# The all mighty Josquin i did not knew what he was capable of?



## deprofundis (Apr 25, 2014)

_Ockay i went to a rave ,no comment , i drank and wwhatever no comment, and i walk home took a night bus, the last one...but this is futille what does it have to do whit josquin_...

Well the doors of perceptions are open, i could have said no i wont go to your stupid rave but there my friends and i most come if they seek my presence, they like having me around.

But anyway ahmm. yes josquin missa and (dramaticc drum rolls) his infamous motets..
All i heard from Josquin was one of one missa and his chansons, now im lisening to a full cd of Josquin motets, hmm jeez the motets are like a full place in a fancy restorant....

Josquin was a class act an artist, his geneous emulated the geneous of J-S Bach not the right word seem to paralel.He was the J.s bach of his time...

His chansons may seem simple his missa interrestings but his motets fantastic im thrill...
and i would be if i were sober, but see i stick to the music, like a proffessional, i try to be somesort of musicologist of this foggy era of early renaissance has my speciality...

I gather cd i digest the music i lisen to it over and over..musicologist???
Anyone can see the beauty in Josquin work, the perfect harmony, the motets are like
the language of the soul(maybe) OR (sort of).

Josquin and Ockeghem are to me godfathers of early renaissance, if someone clearly bash them
i will raise hell against them(joking), but really you just got to hear his music closely.

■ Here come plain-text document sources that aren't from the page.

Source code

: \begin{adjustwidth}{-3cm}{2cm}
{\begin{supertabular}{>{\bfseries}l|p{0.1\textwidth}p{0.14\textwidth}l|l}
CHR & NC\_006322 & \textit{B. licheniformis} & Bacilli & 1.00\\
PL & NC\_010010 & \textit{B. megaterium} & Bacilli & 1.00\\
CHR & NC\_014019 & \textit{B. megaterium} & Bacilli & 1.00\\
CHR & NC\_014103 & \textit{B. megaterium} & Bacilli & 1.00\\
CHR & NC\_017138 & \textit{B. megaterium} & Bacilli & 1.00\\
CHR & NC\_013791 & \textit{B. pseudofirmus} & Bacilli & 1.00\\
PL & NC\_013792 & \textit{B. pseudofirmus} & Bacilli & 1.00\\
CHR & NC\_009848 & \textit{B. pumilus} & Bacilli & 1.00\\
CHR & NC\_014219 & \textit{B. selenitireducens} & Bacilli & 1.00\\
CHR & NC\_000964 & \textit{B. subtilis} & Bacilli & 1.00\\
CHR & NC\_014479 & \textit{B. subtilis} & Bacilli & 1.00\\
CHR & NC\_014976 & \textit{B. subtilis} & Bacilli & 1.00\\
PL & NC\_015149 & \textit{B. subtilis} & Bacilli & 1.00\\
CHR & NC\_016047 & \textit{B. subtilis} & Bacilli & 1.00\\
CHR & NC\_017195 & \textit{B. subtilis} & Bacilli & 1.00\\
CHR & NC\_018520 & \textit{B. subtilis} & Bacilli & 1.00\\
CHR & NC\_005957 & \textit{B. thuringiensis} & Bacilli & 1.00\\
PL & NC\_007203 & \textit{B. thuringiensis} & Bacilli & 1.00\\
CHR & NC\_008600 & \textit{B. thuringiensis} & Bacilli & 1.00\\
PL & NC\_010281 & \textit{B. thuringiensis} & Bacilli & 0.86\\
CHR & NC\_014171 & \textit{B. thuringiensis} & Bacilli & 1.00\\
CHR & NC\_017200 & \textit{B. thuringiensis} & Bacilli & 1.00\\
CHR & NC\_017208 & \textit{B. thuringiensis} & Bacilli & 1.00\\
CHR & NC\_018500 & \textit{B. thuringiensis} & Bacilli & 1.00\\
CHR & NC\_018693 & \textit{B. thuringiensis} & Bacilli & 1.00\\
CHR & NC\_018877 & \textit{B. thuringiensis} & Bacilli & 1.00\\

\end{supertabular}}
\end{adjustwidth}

Im a passionated man when it come to voice of the soull vocal music, to me a good vocal work
his like a painting of greatness of ''grandeure''.

Once i heard a guys on TC said he never knew Josquin could rival Dufay in is territory, guess again
some preffer josquin to Dufay.To me this is diffferent species both worth checking out.

But in the end the problem whit me his im so bias when it come to franco-flemish genieous, i feel
small like a small man when i see these giants of there respective disciple artform thus said music.

Have a nice day or night whatever suit you...

:tiphat:


----------



## Mandryka (Feb 22, 2013)

I know some other people who would say his motets were his best work.


----------